Many improvements on the basic design of the snowboard have been made. A variety of improvements embodying two in-line snowboards--a front one and a rear one, connected by an elevated strut upon which the rider stands, have been provided. These types of snowboards tend to operate like two separate snowboards. Another typical feature of these embodiments is that the rider stands on top of the strut about six inches above the surface of the snow.

Specific prior art references include snowboard and ski devices made up of two separate boards interconnected by an overhead user support platform. The forward end of the overhead platform extends over and is connected to the forward board by a pivoting bracket. The rearward end of the overhead platform extends over and is connected to the rearward board by another pivoting bracket. These include Stampacchia, et al., U.S. Pat. No. 4,725,069, issued on Feb. 16, 1988 for a ski structure; Campbell, U.S. Pat. No. 4,221,394, issued on Sep. 9, 1980 for a snow vehicle; Weber, U.S. Pat. No. 4,163,565, issued on Aug. 7, 1979, for a snow ski apparatus and method of making the apparatus; Wetteland, U.S. Pat. No. 4,161,323, issued on Jul. 17, 1979, for a snow ski board apparatus; Criss, U.S. Pat. No. 4,138,128, issued on Feb. 6, 1979, for a ski board; Shannon, U.S. Pat. No. 5,411,282, issued on May 2, 1995 for a system for guiding an apparatus over a surface; Lauritzen, U.S. Pat. No. 3,372,944, issued on Mar. 2, 1968; Southworth, U.S. Pat. No. 5,249,816, issued on Oct. 5, 1993, for a ski board; and Hollenbeck, U.S. Pat. No. 3,856,318, issued on Dec. 24, 1974, for an articulated multiple section snowboard ski. The elevated user supporting platforms of these references all raise the user center of gravity and thus diminish stability and maneuverability. Other references include Chambers, U.S. Pat. No. 5,540,455, issued on Jul. 30, 1996, for an articulated skateboard with a springable connector, teaches two longitudinally aligned boards interconnected by a hinge structure to pivot vertically; and Johnson, U.S. Pat. No. 4,243,238, issued on Jan. 6, 1981, for a sled including two sled segments longitudinally interconnected by a hinge structure permitting pivoting both laterally and vertically.
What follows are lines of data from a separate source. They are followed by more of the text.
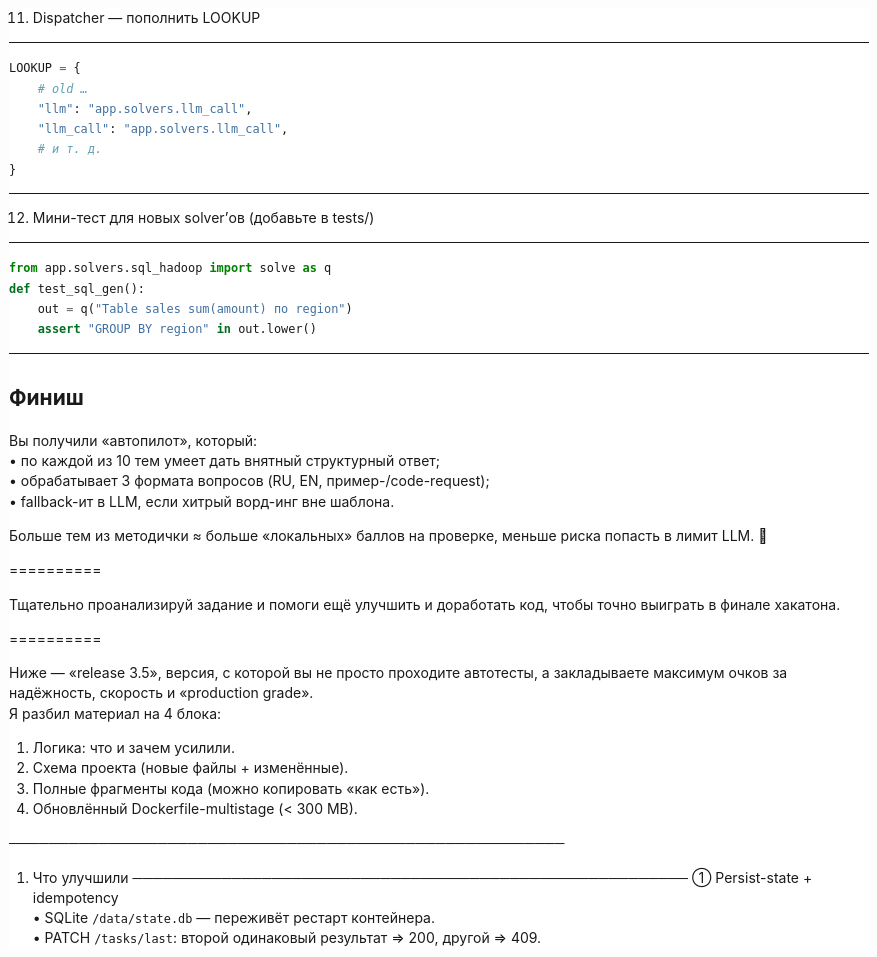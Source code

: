 
11. Dispatcher — пополнить LOOKUP

---

```python
LOOKUP = {
    # old …
    "llm": "app.solvers.llm_call",
    "llm_call": "app.solvers.llm_call",
    # и т. д.
}
```

---

12. Мини-тест для новых solver’ов (добавьте в tests/)

---

```python
from app.solvers.sql_hadoop import solve as q
def test_sql_gen():
    out = q("Table sales sum(amount) по region")
    assert "GROUP BY region" in out.lower()
```

---

## Финиш

Вы получили «автопилот», который:  
• по каждой из 10 тем умеет дать внятный структурный ответ;  
• обрабатывает 3 формата вопросов (RU, EN, пример-/code-request);  
• fallback-ит в LLM, если хитрый ворд-инг вне шаблона.

Больше тем из методички ≈ больше «локальных» баллов на проверке, меньше риска попасть в лимит LLM. 🚀

==========

Тщательно проанализируй задание и помоги ещё улучшить и доработать код, чтобы точно выиграть в финале хакатона.

==========

Ниже — «release 3.5», версия, с которой вы не просто проходите автотесты, а закладываете максимум очков за надёжность, скорость и «production grade».  
Я разбил материал на 4 блока:

1. Логика: что и зачем усилили.
2. Схема проекта (новые файлы + изменённые).
3. Полные фрагменты кода (можно копировать «как есть»).
4. Обновлённый Dockerfile-multistage (< 300 MB).

────────────────────────────────────────────────────────

1. Что улучшили
   ────────────────────────────────────────────────────────
   ① Persist-state + idempotency  
    • SQLite `/data/state.db` — переживёт рестарт контейнера.  
    • PATCH `/tasks/last`: второй одинаковый результат ⇒ 200, другой ⇒ 409.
It is thus an object of the present invention to provide a snowboard apparatus which is made up of two longitudinal boards interconnected by a pivot joint to pivot laterally relative to each other, so that the snowboard maintains better contact with the snow.

It is another object of the present invention to provide such an apparatus in which the boards pivot to aim the forward end of the snowboard into a turn for improved handling and stability by keeping more of its edge on the snow, and for executing sharper turns than were possible with prior snowboards.
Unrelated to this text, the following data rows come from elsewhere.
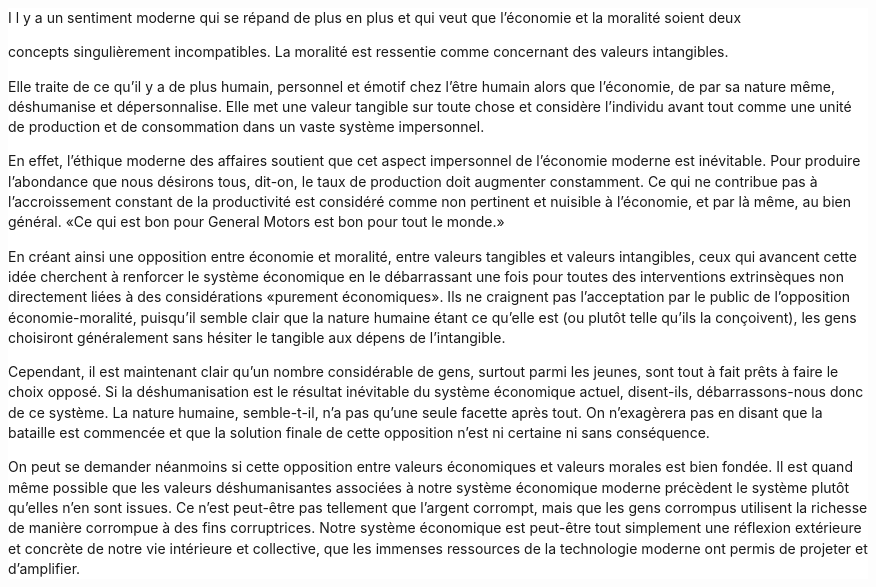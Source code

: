 I  l y a un sentiment moderne qui se répand de plus en plus et qui veut que l’économie et la moralité soient deux

concepts singulièrement incompatibles. La moralité est ressentie comme concernant des valeurs intangibles.

Elle traite de ce qu’il y a de plus humain, personnel et émotif chez l’être humain alors que l’économie, de par sa
nature même, déshumanise et dépersonnalise. Elle met une valeur tangible sur toute chose et considère
l’individu avant tout comme une unité de production et de consommation dans un vaste système impersonnel.

En effet, l’éthique moderne des affaires soutient que cet aspect impersonnel de l’économie moderne est
inévitable. Pour produire l’abondance que nous désirons tous, dit-on, le taux de production doit augmenter
constamment. Ce qui ne contribue pas à l’accroissement constant de la productivité est considéré comme non
pertinent et nuisible à l’économie, et par là même, au bien général. «Ce qui est bon pour General Motors est bon
pour tout le monde.»

En créant ainsi une opposition entre économie et moralité, entre valeurs tangibles et valeurs
intangibles, ceux qui avancent cette idée cherchent à renforcer le système économique en le débarrassant une
fois pour toutes des interventions extrinsèques non directement liées à des considérations «purement
économiques». Ils ne craignent pas l’acceptation par le public de l’opposition économie-moralité, puisqu’il
semble clair que la nature humaine étant ce qu’elle est (ou plutôt telle qu’ils la conçoivent), les gens choisiront
généralement sans hésiter le tangible aux dépens de l’intangible.

Cependant, il est maintenant clair qu’un nombre considérable de gens, surtout parmi les jeunes, sont
tout à fait prêts à faire le choix opposé. Si la déshumanisation est le résultat inévitable du système économique
actuel, disent-ils, débarrassons-nous donc de ce système. La nature humaine, semble-t-il, n’a pas qu’une seule
facette après tout. On n’exagèrera pas en disant que la bataille est commencée et que la solution finale de cette
opposition n’est ni certaine ni sans conséquence.

On peut se demander néanmoins si cette opposition entre valeurs économiques et valeurs morales est
bien fondée. Il est quand même possible que les valeurs déshumanisantes associées à notre système économique
moderne précèdent le système plutôt qu’elles n’en sont issues. Ce n’est peut-être pas tellement que l’argent
corrompt, mais que les gens corrompus utilisent la richesse de manière corrompue à des fins corruptrices. Notre
système économique est peut-être tout simplement une réflexion extérieure et concrète de notre vie intérieure et
collective, que les immenses ressources de la technologie moderne ont permis de projeter et d’amplifier.
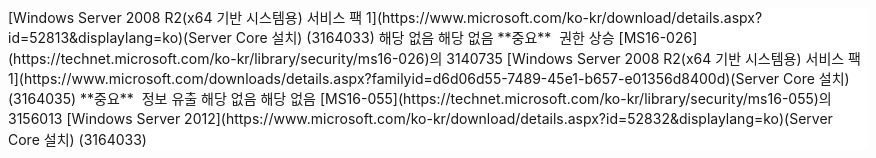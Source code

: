 </td>
</tr>
<tr>
<td style="border:1px solid black;">
[Windows Server 2008 R2(x64 기반 시스템용) 서비스 팩 1](https://www.microsoft.com/ko-kr/download/details.aspx?id=52813&displaylang=ko)(Server Core 설치)  
(3164033)

</td>
<td style="border:1px solid black;">
해당 없음

</td>
<td style="border:1px solid black;">
해당 없음

</td>
<td style="border:1px solid black;">
**중요**   
권한 상승

</td>
<td style="border:1px solid black;">
[MS16-026](https://technet.microsoft.com/ko-kr/library/security/ms16-026)의 3140735

</td>
</tr>
<tr>
<td style="border:1px solid black;">
[Windows Server 2008 R2(x64 기반 시스템용) 서비스 팩 1](https://www.microsoft.com/downloads/details.aspx?familyid=d6d06d55-7489-45e1-b657-e01356d8400d)(Server Core 설치)  
(3164035)

</td>
<td style="border:1px solid black;">
**중요**   
정보 유출

</td>
<td style="border:1px solid black;">
해당 없음

</td>
<td style="border:1px solid black;">
해당 없음

</td>
<td style="border:1px solid black;">
[MS16-055](https://technet.microsoft.com/ko-kr/library/security/ms16-055)의 3156013

</td>
</tr>
<tr>
<td style="border:1px solid black;">
[Windows Server 2012](https://www.microsoft.com/ko-kr/download/details.aspx?id=52832&displaylang=ko)(Server Core 설치)  
(3164033)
It is still another object of the present invention to provide such an apparatus to which the rider attaches directly via bindings, rather than to an elevated platform, so that the rider maintains a lower center of gravity for improved stability, and the movements of the rider are transmitted more directly to the board for improved precision.

A still further object of the present invention is to provide such an apparatus which forms one continuous edge between the front board and the rear board, to maximize the length of the edge that is in contact with the snow for enhanced stability and edge hold, and so that the snowboard behaves in a manner for which customary snowboarders are prepared.
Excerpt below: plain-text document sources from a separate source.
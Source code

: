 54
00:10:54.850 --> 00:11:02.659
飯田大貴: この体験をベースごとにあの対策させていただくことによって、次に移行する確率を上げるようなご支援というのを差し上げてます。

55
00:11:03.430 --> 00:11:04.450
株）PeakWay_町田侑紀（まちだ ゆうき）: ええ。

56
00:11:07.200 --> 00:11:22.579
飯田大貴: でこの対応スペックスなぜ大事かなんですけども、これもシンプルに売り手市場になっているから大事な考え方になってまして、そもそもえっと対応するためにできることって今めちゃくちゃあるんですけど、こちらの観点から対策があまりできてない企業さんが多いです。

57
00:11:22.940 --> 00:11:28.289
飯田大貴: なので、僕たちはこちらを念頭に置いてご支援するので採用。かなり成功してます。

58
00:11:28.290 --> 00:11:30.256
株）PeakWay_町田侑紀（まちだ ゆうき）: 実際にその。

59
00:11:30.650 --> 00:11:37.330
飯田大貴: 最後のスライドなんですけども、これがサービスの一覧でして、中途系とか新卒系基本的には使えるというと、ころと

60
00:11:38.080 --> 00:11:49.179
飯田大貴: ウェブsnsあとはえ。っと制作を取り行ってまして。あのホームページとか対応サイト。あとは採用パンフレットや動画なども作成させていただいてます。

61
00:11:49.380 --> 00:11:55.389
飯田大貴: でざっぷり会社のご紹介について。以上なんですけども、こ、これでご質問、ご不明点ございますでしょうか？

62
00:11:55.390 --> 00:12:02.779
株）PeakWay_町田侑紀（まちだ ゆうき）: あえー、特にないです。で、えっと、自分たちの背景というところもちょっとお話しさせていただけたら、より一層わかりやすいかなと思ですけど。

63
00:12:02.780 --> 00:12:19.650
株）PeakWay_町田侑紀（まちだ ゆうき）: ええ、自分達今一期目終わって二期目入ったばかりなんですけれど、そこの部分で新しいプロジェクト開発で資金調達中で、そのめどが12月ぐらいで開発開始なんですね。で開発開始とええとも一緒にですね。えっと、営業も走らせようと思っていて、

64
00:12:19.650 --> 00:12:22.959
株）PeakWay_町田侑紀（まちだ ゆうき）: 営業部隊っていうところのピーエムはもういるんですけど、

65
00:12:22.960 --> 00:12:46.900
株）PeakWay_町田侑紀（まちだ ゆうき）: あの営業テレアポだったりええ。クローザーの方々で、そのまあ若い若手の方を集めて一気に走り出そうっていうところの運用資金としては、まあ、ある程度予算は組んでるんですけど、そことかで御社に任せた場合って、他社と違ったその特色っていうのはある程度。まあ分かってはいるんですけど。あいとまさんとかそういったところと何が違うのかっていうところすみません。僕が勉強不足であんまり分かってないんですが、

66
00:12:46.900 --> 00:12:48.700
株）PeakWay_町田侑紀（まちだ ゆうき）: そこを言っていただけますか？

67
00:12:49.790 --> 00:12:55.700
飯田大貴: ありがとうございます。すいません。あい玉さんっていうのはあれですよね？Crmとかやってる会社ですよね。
It is finally an object of the present invention to provide such an apparatus which is reliable and relatively inexpensive to manufacture.

SUMMARY OF THE INVENTION

The present invention accomplishes the above-stated objectives, as well as others, as may be determined by a fair reading and interpretation of the entire specification.

A snowboard is provided for riding over snow, including a front board member having a front board forward end and a front board rearward end; a rear board member having a rear board forward end and a rear board rearward end; and a hinge assembly interconnecting the front board member rearward end and the rear board member forward end.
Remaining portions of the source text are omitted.